# MAC Face and Body for dark skin?



## keisa (Sep 18, 2010)

I did a search for Face and Body, and I've only seen one review by anyone similar to my color.  I wear an NW47 in Studio Tech, and was wondering if I'm out of luck with the current shade offerings. N9 looks like it might be a tad too light, and N12 looks like it might be too dark. C9 actually looks like it *might* be a match but I thought the C shades were supposed to be lighter than the N shades. Am I the only dark skinned person that is wanting to try this?


----------



## Entice (Sep 19, 2010)

I think N9 will work for you.


----------



## Lovey99 (Sep 19, 2010)

N9 would be the best match.  C9 is too yellow for NW47.


----------



## keisa (Sep 19, 2010)

Thanks for your suggestions.

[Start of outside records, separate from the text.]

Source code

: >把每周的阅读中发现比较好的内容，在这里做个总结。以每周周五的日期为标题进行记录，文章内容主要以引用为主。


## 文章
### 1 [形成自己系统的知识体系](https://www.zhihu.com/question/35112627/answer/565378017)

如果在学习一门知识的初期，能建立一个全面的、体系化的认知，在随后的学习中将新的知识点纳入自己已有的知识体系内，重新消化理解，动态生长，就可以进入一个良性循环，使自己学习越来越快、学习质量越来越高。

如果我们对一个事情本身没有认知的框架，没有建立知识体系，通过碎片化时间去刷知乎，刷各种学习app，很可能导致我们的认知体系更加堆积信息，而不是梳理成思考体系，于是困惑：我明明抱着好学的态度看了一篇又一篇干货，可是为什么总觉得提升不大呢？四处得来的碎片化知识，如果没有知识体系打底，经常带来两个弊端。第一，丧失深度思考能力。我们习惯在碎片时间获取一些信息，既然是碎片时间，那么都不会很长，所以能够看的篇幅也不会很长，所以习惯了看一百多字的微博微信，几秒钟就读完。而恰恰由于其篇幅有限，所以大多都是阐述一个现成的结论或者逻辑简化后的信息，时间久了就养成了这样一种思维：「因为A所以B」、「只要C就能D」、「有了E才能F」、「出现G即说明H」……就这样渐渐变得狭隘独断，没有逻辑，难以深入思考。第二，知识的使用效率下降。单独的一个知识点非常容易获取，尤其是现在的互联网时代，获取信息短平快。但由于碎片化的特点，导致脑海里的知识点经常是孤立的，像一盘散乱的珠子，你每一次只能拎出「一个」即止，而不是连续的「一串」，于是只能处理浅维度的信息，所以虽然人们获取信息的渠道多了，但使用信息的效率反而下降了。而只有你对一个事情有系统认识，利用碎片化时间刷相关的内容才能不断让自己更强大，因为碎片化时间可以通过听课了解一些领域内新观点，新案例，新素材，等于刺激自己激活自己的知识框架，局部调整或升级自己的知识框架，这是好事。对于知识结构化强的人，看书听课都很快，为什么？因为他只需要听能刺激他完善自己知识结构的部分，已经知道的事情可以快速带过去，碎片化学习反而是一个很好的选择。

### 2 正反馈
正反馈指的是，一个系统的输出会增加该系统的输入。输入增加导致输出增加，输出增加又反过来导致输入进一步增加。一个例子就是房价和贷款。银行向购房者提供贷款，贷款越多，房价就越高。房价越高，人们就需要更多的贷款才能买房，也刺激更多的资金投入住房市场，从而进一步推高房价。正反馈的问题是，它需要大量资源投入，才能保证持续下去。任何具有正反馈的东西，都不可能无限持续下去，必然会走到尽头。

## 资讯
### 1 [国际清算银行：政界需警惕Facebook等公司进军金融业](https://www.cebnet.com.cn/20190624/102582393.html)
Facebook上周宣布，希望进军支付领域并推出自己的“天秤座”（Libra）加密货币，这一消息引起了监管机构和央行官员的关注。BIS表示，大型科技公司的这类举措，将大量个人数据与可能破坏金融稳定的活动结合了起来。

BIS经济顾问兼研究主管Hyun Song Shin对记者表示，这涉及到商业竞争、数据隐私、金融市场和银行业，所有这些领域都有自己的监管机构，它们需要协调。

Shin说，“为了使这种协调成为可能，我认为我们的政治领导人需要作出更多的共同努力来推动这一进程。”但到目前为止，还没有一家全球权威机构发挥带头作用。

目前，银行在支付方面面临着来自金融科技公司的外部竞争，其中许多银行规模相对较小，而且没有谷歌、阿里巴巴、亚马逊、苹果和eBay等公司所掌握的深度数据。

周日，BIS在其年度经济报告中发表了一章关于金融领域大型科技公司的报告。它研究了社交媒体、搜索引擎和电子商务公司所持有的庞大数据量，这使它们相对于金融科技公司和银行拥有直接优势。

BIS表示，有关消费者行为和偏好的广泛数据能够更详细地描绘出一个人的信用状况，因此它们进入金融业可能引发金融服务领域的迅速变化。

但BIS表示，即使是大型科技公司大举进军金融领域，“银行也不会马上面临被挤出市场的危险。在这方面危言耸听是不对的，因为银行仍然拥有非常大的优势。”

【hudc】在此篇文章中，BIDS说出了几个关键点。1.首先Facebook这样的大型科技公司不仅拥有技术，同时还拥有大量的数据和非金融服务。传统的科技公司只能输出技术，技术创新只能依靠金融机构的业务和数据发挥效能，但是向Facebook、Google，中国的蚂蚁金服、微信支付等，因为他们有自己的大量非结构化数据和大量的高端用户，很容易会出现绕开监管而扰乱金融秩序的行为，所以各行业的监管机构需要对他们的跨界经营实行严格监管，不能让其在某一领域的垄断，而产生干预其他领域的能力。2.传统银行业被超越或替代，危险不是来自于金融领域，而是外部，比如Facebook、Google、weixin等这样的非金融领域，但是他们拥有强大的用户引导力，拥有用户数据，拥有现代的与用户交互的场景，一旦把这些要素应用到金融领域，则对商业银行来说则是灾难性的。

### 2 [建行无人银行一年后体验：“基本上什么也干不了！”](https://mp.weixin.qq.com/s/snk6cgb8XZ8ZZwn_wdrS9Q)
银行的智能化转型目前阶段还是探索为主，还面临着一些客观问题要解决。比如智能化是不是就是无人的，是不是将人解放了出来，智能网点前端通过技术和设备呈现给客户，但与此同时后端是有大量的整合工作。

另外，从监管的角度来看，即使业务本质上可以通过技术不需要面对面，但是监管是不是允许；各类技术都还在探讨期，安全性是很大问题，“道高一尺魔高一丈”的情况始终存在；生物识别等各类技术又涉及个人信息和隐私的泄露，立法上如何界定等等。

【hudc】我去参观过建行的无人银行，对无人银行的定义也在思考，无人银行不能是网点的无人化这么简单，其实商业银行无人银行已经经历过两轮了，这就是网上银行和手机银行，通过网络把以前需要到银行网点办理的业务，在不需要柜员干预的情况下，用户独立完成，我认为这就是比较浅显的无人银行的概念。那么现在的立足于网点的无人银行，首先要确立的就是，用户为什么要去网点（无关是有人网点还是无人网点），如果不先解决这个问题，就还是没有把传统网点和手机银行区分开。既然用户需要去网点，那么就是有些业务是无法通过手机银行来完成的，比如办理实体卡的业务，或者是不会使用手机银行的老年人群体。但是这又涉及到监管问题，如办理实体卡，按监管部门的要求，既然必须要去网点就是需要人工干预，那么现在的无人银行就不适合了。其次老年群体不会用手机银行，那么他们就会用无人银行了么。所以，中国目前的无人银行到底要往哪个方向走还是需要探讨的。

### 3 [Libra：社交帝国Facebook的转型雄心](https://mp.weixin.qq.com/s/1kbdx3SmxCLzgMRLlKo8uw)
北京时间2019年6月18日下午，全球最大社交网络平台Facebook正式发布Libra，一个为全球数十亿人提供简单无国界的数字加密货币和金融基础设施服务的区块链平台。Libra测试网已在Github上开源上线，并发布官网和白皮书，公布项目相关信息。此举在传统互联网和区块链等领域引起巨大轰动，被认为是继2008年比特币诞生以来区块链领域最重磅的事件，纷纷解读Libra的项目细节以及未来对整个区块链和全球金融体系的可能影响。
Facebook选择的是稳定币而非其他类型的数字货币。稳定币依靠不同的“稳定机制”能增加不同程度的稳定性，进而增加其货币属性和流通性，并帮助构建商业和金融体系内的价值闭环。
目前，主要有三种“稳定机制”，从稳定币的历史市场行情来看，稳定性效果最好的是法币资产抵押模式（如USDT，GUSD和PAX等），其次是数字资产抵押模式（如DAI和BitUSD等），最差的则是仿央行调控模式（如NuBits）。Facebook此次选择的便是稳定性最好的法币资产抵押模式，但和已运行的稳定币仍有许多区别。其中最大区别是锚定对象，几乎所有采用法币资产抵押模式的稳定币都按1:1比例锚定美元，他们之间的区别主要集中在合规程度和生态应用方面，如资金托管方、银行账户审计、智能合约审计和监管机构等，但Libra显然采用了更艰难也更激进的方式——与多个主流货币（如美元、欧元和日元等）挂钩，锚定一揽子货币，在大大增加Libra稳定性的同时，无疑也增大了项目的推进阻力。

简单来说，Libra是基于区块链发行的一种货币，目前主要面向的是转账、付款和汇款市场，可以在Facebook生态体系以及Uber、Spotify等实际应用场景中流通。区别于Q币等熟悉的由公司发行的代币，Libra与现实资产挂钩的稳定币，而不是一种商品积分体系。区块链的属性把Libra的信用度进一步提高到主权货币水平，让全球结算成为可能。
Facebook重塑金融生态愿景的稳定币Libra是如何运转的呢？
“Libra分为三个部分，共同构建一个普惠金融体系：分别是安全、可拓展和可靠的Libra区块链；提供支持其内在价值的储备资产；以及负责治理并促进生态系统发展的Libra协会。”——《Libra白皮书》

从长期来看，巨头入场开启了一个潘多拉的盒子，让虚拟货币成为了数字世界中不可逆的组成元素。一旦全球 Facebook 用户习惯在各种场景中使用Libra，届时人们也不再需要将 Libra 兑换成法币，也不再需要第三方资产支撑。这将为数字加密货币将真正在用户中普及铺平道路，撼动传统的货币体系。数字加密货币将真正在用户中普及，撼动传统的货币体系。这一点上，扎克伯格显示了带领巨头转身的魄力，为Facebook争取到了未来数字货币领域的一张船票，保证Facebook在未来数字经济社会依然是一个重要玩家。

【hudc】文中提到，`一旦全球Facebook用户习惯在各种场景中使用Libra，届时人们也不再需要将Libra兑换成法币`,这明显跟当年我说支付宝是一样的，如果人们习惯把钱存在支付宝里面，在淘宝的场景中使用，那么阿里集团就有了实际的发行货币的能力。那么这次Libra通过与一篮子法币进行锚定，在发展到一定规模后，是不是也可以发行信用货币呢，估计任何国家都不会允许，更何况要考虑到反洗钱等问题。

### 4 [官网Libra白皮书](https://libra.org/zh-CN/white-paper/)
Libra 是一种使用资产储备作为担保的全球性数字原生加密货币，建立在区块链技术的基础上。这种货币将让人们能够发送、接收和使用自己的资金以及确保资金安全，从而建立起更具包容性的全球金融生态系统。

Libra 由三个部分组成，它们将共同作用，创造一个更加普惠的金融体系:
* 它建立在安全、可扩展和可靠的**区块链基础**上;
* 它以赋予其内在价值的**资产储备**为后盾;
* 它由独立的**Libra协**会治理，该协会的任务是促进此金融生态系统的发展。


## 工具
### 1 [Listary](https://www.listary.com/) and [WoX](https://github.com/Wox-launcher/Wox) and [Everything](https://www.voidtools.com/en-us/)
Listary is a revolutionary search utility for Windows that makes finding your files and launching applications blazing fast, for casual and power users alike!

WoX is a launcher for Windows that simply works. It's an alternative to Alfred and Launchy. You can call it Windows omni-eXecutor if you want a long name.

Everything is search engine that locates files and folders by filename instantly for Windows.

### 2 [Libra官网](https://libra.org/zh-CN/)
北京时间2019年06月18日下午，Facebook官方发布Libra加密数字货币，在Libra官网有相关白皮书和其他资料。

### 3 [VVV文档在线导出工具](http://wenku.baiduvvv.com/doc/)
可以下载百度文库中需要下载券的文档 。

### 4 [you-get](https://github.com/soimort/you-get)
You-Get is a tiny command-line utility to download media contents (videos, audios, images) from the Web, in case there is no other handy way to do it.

I thought I would add two pics for good measure:


Without makeup:






With makeup(Studio Tech NW47)


----------



## Senoj (Sep 22, 2010)

I love the Mac Face n Body foundation. Very lightweight and leaves a dewy finish and photographs very well.


----------



## keisa (Oct 6, 2010)

Update, got the N9 in the mail. Too light, made me look ashy. Called the Pro Line and order N12, long story short, I LOVVEEE IT! This is my HG foundation, can't believe I waited this long!


----------



## Nepenthe (Oct 15, 2010)

Glad you found your HG!


----------